EXERCISE OBJECTIVE -
Reproduce the records that follow in full, excluding any picture they contain.

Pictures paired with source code
☆ ☆ ☆ ☆

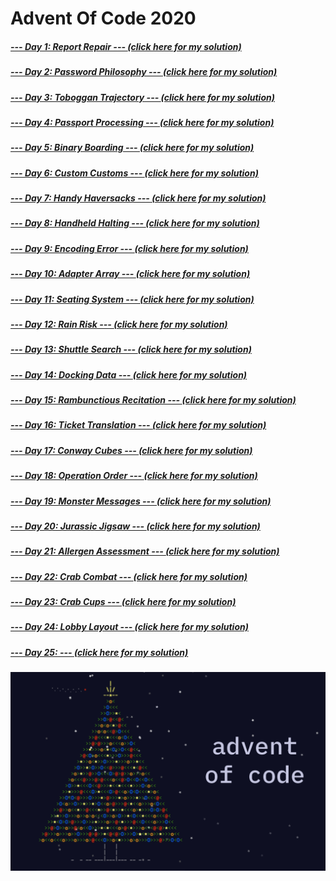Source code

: # Advent Of Code 2020

##### [--- Day 1: Report Repair ---      	   ](https://adventofcode.com/2020/day/1) [(click here for my solution)](https://github.com/RodicaMihaelaVasilescu/AdventOfCode2020/blob/main/day%2001/day1.cpp)
##### [--- Day 2: Password Philosophy ---	   ](https://adventofcode.com/2020/day/2) [(click here for my solution)](https://github.com/RodicaMihaelaVasilescu/AdventOfCode2020/blob/main/day%2002/day2.cpp)
##### [--- Day 3: Toboggan Trajectory ---	   ](https://adventofcode.com/2020/day/3) [(click here for my solution)](https://github.com/RodicaMihaelaVasilescu/AdventOfCode2020/blob/main/day%2003/day3.cpp)
##### [--- Day 4: Passport Processing ---	   ](https://adventofcode.com/2020/day/4) [(click here for my solution)](https://github.com/RodicaMihaelaVasilescu/AdventOfCode2020/blob/main/day%2004/day4.cpp)
##### [--- Day 5: Binary Boarding ---    	   ](https://adventofcode.com/2020/day/5) [(click here for my solution)](https://github.com/RodicaMihaelaVasilescu/AdventOfCode2020/blob/main/day%2005/day5.cpp)
##### [--- Day 6: Custom Customs ---     	   ](https://adventofcode.com/2020/day/6) [(click here for my solution)](https://github.com/RodicaMihaelaVasilescu/AdventOfCode2020/blob/main/day%2006/day6.cpp)
##### [--- Day 7: Handy Haversacks ---   	   ](https://adventofcode.com/2020/day/7)  [(click here for my solution)](https://github.com/RodicaMihaelaVasilescu/AdventOfCode2020/blob/main/day%2007/day7.cpp)
##### [--- Day 8: Handheld Halting ---   	   ](https://adventofcode.com/2020/day/8) [(click here for my solution)](https://github.com/RodicaMihaelaVasilescu/AdventOfCode2020/blob/main/day%2008/day8.cpp)
##### [--- Day 9: Encoding Error ---     	   ](https://adventofcode.com/2020/day/9) [(click here for my solution)](https://github.com/RodicaMihaelaVasilescu/AdventOfCode2020/blob/main/day%2009/day9.cpp)
##### [--- Day 10: Adapter Array ---     	   ](https://adventofcode.com/2020/day/10) [(click here for my solution)](https://github.com/RodicaMihaelaVasilescu/AdventOfCode2020/blob/main/day10/day10.cpp)
##### [--- Day 11: Seating System ---    	   ](https://adventofcode.com/2020/day/11) [(click here for my solution)](https://github.com/RodicaMihaelaVasilescu/AdventOfCode2020/blob/main/day11/day11.cpp)
##### [--- Day 12: Rain Risk ---         	   ](https://adventofcode.com/2020/day/12) [(click here for my solution)](https://github.com/RodicaMihaelaVasilescu/AdventOfCode2020/blob/main/day12/day12.cpp)
##### [--- Day 13: Shuttle Search ---    	   ](https://adventofcode.com/2020/day/13) [(click here for my solution)](https://github.com/RodicaMihaelaVasilescu/AdventOfCode2020/blob/main/day13/day13.cpp)
##### [--- Day 14: Docking Data ---       	   ](https://adventofcode.com/2020/day/14) [(click here for my solution)](https://github.com/RodicaMihaelaVasilescu/AdventOfCode2020/blob/main/day14/day14.cpp)
##### [--- Day 15: Rambunctious Recitation --- ](https://adventofcode.com/2020/day/15) [(click here for my solution)](https://github.com/RodicaMihaelaVasilescu/AdventOfCode2020/blob/main/day15/day15.cpp)
##### [--- Day 16: Ticket Translation ---	   ](https://adventofcode.com/2020/day/16) [(click here for my solution)](https://github.com/RodicaMihaelaVasilescu/AdventOfCode2020/blob/main/day16/day16.cpp)
##### [--- Day 17: Conway Cubes ---			   ](https://adventofcode.com/2020/day/17) [(click here for my solution)](https://github.com/RodicaMihaelaVasilescu/AdventOfCode2020/blob/main/day17/part2.cpp)
##### [--- Day 18: Operation Order ---         ](https://adventofcode.com/2020/day/18) [(click here for my solution)](https://github.com/RodicaMihaelaVasilescu/AdventOfCode2020/blob/main/day18/day18.cpp)
##### [--- Day 19: Monster Messages ---        ](https://adventofcode.com/2020/day/19) [(click here for my solution)](https://github.com/RodicaMihaelaVasilescu/AdventOfCode2020/blob/main/day19/day19.cpp)
##### [--- Day 20: Jurassic Jigsaw ---         ](https://adventofcode.com/2020/day/20) [(click here for my solution)](https://github.com/RodicaMihaelaVasilescu/AdventOfCode2020/blob/main/day20/day20.cpp)
##### [--- Day 21: Allergen Assessment ---     ](https://adventofcode.com/2020/day/21) [(click here for my solution)](https://github.com/RodicaMihaelaVasilescu/AdventOfCode2020/blob/main/day21/day21.cpp)
##### [--- Day 22: Crab Combat ---             ](https://adventofcode.com/2020/day/22) [(click here for my solution)](https://github.com/RodicaMihaelaVasilescu/AdventOfCode2020/blob/main/day22/day22.cpp)
##### [--- Day 23: Crab Cups ---               ](https://adventofcode.com/2020/day/23)[(click here for my solution)](https://github.com/RodicaMihaelaVasilescu/AdventOfCode2020/blob/main/day21/day23.cpp)
##### [--- Day 24: Lobby Layout ---            ](https://adventofcode.com/2020/day/24)[(click here for my solution)](https://github.com/RodicaMihaelaVasilescu/AdventOfCode2020/blob/main/day21/day24.cpp)
##### [--- Day 25: ---                         ](https://adventofcode.com/2020/day/25)[(click here for my solution)](https://github.com/RodicaMihaelaVasilescu/AdventOfCode2020/blob/main/day21/day25.cpp)

![alt text](AdventOfCode.png)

☆ ☆ ☆ ☆

TASK RESULT -
Source code

: # Advent Of Code 2020

##### [--- Day 1: Report Repair ---      	   ](https://adventofcode.com/2020/day/1) [(click here for my solution)](https://github.com/RodicaMihaelaVasilescu/AdventOfCode2020/blob/main/day%2001/day1.cpp)
##### [--- Day 2: Password Philosophy ---	   ](https://adventofcode.com/2020/day/2) [(click here for my solution)](https://github.com/RodicaMihaelaVasilescu/AdventOfCode2020/blob/main/day%2002/day2.cpp)
##### [--- Day 3: Toboggan Trajectory ---	   ](https://adventofcode.com/2020/day/3) [(click here for my solution)](https://github.com/RodicaMihaelaVasilescu/AdventOfCode2020/blob/main/day%2003/day3.cpp)
##### [--- Day 4: Passport Processing ---	   ](https://adventofcode.com/2020/day/4) [(click here for my solution)](https://github.com/RodicaMihaelaVasilescu/AdventOfCode2020/blob/main/day%2004/day4.cpp)
##### [--- Day 5: Binary Boarding ---    	   ](https://adventofcode.com/2020/day/5) [(click here for my solution)](https://github.com/RodicaMihaelaVasilescu/AdventOfCode2020/blob/main/day%2005/day5.cpp)
##### [--- Day 6: Custom Customs ---     	   ](https://adventofcode.com/2020/day/6) [(click here for my solution)](https://github.com/RodicaMihaelaVasilescu/AdventOfCode2020/blob/main/day%2006/day6.cpp)
##### [--- Day 7: Handy Haversacks ---   	   ](https://adventofcode.com/2020/day/7)  [(click here for my solution)](https://github.com/RodicaMihaelaVasilescu/AdventOfCode2020/blob/main/day%2007/day7.cpp)
##### [--- Day 8: Handheld Halting ---   	   ](https://adventofcode.com/2020/day/8) [(click here for my solution)](https://github.com/RodicaMihaelaVasilescu/AdventOfCode2020/blob/main/day%2008/day8.cpp)
##### [--- Day 9: Encoding Error ---     	   ](https://adventofcode.com/2020/day/9) [(click here for my solution)](https://github.com/RodicaMihaelaVasilescu/AdventOfCode2020/blob/main/day%2009/day9.cpp)
##### [--- Day 10: Adapter Array ---     	   ](https://adventofcode.com/2020/day/10) [(click here for my solution)](https://github.com/RodicaMihaelaVasilescu/AdventOfCode2020/blob/main/day10/day10.cpp)
##### [--- Day 11: Seating System ---    	   ](https://adventofcode.com/2020/day/11) [(click here for my solution)](https://github.com/RodicaMihaelaVasilescu/AdventOfCode2020/blob/main/day11/day11.cpp)
##### [--- Day 12: Rain Risk ---         	   ](https://adventofcode.com/2020/day/12) [(click here for my solution)](https://github.com/RodicaMihaelaVasilescu/AdventOfCode2020/blob/main/day12/day12.cpp)
##### [--- Day 13: Shuttle Search ---    	   ](https://adventofcode.com/2020/day/13) [(click here for my solution)](https://github.com/RodicaMihaelaVasilescu/AdventOfCode2020/blob/main/day13/day13.cpp)
##### [--- Day 14: Docking Data ---       	   ](https://adventofcode.com/2020/day/14) [(click here for my solution)](https://github.com/RodicaMihaelaVasilescu/AdventOfCode2020/blob/main/day14/day14.cpp)
##### [--- Day 15: Rambunctious Recitation --- ](https://adventofcode.com/2020/day/15) [(click here for my solution)](https://github.com/RodicaMihaelaVasilescu/AdventOfCode2020/blob/main/day15/day15.cpp)
##### [--- Day 16: Ticket Translation ---	   ](https://adventofcode.com/2020/day/16) [(click here for my solution)](https://github.com/RodicaMihaelaVasilescu/AdventOfCode2020/blob/main/day16/day16.cpp)
##### [--- Day 17: Conway Cubes ---			   ](https://adventofcode.com/2020/day/17) [(click here for my solution)](https://github.com/RodicaMihaelaVasilescu/AdventOfCode2020/blob/main/day17/part2.cpp)
##### [--- Day 18: Operation Order ---         ](https://adventofcode.com/2020/day/18) [(click here for my solution)](https://github.com/RodicaMihaelaVasilescu/AdventOfCode2020/blob/main/day18/day18.cpp)
##### [--- Day 19: Monster Messages ---        ](https://adventofcode.com/2020/day/19) [(click here for my solution)](https://github.com/RodicaMihaelaVasilescu/AdventOfCode2020/blob/main/day19/day19.cpp)
##### [--- Day 20: Jurassic Jigsaw ---         ](https://adventofcode.com/2020/day/20) [(click here for my solution)](https://github.com/RodicaMihaelaVasilescu/AdventOfCode2020/blob/main/day20/day20.cpp)
##### [--- Day 21: Allergen Assessment ---     ](https://adventofcode.com/2020/day/21) [(click here for my solution)](https://github.com/RodicaMihaelaVasilescu/AdventOfCode2020/blob/main/day21/day21.cpp)
##### [--- Day 22: Crab Combat ---             ](https://adventofcode.com/2020/day/22) [(click here for my solution)](https://github.com/RodicaMihaelaVasilescu/AdventOfCode2020/blob/main/day22/day22.cpp)
##### [--- Day 23: Crab Cups ---               ](https://adventofcode.com/2020/day/23)[(click here for my solution)](https://github.com/RodicaMihaelaVasilescu/AdventOfCode2020/blob/main/day21/day23.cpp)
##### [--- Day 24: Lobby Layout ---            ](https://adventofcode.com/2020/day/24)[(click here for my solution)](https://github.com/RodicaMihaelaVasilescu/AdventOfCode2020/blob/main/day21/day24.cpp)
##### [--- Day 25: ---                         ](https://adventofcode.com/2020/day/25)[(click here for my solution)](https://github.com/RodicaMihaelaVasilescu/AdventOfCode2020/blob/main/day21/day25.cpp)

![alt text](AdventOfCode.png)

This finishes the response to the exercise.